*RECORDS*
[Start of section]

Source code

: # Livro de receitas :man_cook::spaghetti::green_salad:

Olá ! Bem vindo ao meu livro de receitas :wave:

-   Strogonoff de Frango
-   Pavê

[End of section]

*EXERCISE DETAILS*
Until the last line is reached, keep transcribing the data exactly.

*RESPONSE TO THIS EXERCISE*
Source code

: # Livro de receitas :man_cook::spaghetti::green_salad:

Olá ! Bem vindo ao meu livro de receitas :wave:

-   Strogonoff de Frango
-   Pavê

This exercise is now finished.